#### Your assignment
From the entries below, return every line that includes the word "install".

Collected data:
************
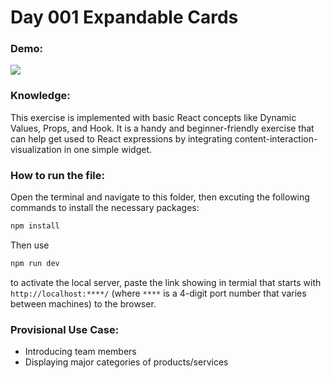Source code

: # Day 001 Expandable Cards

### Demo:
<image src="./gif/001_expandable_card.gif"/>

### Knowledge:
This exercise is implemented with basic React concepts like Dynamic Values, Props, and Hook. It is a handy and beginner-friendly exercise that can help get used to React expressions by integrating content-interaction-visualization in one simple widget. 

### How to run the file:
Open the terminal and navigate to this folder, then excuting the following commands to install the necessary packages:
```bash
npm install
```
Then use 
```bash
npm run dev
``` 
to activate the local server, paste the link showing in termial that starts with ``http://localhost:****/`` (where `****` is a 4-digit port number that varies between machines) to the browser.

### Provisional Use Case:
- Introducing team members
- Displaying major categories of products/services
************
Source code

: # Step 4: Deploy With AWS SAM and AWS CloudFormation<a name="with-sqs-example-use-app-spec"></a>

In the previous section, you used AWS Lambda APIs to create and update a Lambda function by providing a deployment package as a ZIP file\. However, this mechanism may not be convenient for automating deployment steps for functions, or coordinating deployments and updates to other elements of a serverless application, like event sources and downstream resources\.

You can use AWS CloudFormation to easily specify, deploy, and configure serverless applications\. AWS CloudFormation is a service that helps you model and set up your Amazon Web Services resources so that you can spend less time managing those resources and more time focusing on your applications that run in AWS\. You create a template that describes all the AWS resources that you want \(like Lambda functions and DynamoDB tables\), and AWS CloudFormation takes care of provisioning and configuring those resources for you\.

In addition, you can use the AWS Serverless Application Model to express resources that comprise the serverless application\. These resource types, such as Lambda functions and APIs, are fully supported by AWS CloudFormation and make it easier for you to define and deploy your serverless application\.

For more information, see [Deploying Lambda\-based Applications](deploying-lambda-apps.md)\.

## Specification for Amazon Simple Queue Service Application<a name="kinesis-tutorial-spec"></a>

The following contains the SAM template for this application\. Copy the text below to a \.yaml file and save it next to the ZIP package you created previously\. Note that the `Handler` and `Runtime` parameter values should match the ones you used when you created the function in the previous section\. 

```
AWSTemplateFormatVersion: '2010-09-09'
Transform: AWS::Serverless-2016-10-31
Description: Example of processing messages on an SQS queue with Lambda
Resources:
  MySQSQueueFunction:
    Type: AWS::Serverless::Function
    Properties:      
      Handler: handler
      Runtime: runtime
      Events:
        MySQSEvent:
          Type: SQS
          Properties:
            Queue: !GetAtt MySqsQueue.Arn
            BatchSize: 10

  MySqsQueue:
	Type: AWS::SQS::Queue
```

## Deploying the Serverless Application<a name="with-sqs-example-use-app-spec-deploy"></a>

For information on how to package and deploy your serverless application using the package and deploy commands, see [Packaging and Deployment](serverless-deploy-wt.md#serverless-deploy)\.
************
#### Result for this task
Open the terminal and navigate to this folder, then excuting the following commands to install the necessary packages:
npm install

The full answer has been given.